Rendered images with source text:
-------

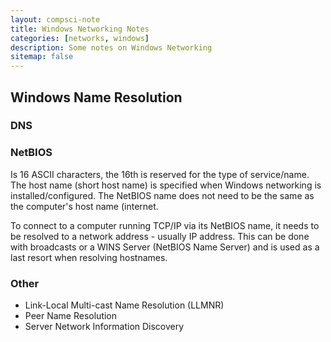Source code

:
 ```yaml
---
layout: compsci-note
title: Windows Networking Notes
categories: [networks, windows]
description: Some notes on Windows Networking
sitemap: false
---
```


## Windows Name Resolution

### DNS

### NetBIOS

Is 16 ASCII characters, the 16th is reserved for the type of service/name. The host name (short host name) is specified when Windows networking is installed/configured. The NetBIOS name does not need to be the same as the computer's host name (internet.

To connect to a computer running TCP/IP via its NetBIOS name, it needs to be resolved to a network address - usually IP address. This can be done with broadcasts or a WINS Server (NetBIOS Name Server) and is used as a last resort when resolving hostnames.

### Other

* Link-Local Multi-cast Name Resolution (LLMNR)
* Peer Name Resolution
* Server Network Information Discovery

-------

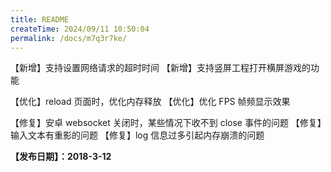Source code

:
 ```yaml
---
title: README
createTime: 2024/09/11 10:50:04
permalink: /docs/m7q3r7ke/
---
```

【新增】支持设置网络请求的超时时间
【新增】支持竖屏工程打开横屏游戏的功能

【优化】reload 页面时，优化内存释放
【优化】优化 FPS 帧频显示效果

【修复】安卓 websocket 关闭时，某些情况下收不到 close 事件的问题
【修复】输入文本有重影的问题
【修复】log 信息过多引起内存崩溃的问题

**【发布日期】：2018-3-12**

-------

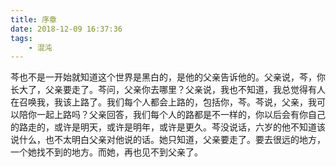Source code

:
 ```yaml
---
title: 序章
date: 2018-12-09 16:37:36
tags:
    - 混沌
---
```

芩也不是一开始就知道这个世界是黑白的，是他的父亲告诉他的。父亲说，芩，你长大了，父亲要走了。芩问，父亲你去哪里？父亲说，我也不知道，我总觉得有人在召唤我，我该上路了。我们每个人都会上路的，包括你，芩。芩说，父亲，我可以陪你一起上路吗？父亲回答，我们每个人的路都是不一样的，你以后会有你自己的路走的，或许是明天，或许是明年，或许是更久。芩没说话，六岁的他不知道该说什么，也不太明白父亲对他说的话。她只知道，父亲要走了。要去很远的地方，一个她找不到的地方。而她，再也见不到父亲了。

-------

### TASK
Show all lines above containing "title".

### REPLY TO THE EXERCISE
title: Windows Networking Notes
title: README
title: 序章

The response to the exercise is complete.